Dodgers Blue Heaven Blog Unites Fans, Collectors of Baseball Letters

I’m impressed. Ernest Reyes is redefining what a baseball team blog is — or can be.

Once, I thought team blogs only analyzed past games or previewed upcoming match-ups. Ernest has expanded his Dodgers Blue Heaven readership to please Dodger fans and collectors.

Scouring the internet, he’s found sellers offering hand-written letters from former Dodgers. These gems don’t come up often. However, here’s a 2009 example Ernest excavated, the story of a “cup of coffee“ pitcher‘s 1951 debut at Ebbets Field against Stan Musial.

The letters have hooked another blogmaster! He wrote:

“At first, I didn’t specifically seek out those letters on eBay. I stumbled across them. As I read them I thought they would great to share. I found the first person perspective of their career fascinating, especially stories about facing a legendary soon to be Hall of Famer or their first major league hit, at-bat or pitch. Often, you could tell that their memories of that one moment was still vivid in their minds, even if their memories of nearly everything else had faded with time. Now, I regularly seek them out on eBay or other auction houses.”

Hurray for Ernest and all bloggers who preserve baseball’s hand-written memories.

Nelson Chittum’s Three-Year Adventure

Pitcher Nelson Chittum packed a fair share of history into a three-year career.

His first pro season produced a 23-7 record and California League Rookie of the Year status in 1956. Chittum debuted with St. Louis in August, 1958.

When asked about Stan Musial, Chittum wrote:

“Stan was a great player and a very outgoing person.”

Chittum didn’t add about Musial’s penchant for forgiveness. Chittum earlier told the fantastic website that, upon failing to cover first base on a bunt, Musial told the young hurler, “Don’t worry about it, kid.”

Swapped to Boston in the off-season, Chittum paid immediate dividends: a 3-0 record and 1.19 ERA.

From being a teammate of a St. Louis superstar, Chittum became another supporting cast member for Ted Williams.

“Ted was also a great player and really an outgoing person only to other ballplayers,” Chittum noted. “He did not like sports writers.”
Chittum was in uniform July 21, when teammate “Pumpsie” Green ended the last chapter of baseball’s segregation. Boston became the last club to use African-American talent.

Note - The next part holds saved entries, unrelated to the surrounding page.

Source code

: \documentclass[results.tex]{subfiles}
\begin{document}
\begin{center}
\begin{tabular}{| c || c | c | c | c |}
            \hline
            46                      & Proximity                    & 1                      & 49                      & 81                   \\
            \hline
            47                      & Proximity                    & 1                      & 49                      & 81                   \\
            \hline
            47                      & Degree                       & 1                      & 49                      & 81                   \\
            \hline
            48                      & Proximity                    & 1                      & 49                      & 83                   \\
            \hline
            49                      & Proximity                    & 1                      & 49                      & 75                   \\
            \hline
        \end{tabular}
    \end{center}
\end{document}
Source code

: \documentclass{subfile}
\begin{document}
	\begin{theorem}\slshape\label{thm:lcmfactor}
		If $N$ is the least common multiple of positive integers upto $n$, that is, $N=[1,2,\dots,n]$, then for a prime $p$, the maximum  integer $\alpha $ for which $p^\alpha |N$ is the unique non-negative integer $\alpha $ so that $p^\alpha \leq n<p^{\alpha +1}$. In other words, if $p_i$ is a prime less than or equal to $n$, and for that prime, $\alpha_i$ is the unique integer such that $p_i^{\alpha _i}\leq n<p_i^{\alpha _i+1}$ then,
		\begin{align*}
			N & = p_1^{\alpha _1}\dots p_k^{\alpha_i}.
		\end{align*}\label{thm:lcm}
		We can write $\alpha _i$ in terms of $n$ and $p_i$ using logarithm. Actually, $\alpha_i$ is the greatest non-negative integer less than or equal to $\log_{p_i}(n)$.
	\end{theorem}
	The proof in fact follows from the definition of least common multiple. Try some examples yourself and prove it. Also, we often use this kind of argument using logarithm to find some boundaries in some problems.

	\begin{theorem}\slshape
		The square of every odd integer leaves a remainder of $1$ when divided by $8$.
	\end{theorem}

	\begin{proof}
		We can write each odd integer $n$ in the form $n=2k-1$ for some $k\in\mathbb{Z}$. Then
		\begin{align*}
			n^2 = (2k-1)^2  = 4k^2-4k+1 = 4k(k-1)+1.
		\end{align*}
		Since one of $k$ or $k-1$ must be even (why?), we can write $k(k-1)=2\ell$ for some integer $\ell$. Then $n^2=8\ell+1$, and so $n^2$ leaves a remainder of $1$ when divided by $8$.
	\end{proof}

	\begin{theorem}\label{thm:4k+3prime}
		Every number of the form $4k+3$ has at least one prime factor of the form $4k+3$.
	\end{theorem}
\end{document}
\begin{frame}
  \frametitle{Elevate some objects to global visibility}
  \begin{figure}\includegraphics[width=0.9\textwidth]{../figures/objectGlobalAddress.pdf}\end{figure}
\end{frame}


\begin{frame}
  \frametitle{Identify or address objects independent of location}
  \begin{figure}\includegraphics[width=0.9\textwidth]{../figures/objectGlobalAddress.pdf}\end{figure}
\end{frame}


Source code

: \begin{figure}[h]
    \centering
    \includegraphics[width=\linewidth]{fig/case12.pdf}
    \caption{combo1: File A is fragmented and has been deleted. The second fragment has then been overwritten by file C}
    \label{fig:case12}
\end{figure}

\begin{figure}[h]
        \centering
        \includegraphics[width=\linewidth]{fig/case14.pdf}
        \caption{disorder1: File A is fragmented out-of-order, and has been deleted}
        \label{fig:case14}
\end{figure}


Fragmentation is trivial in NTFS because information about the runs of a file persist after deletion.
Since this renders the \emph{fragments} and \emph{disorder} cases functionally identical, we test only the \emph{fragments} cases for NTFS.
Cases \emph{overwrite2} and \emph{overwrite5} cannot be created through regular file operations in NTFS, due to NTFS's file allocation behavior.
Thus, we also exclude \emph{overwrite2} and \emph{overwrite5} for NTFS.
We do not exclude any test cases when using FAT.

The color barrier came down after former manager Pinky Higgins vowed he’d field an all-white lineup as long as he had anything to say about it. Higgins was replaced less than a month before Green’s debut.

“I did not know how Higgins felt,” Chittum added. “Pumpsie was a really nice person.”

Three history makers in three years. Chittum remembers and appreciates them all.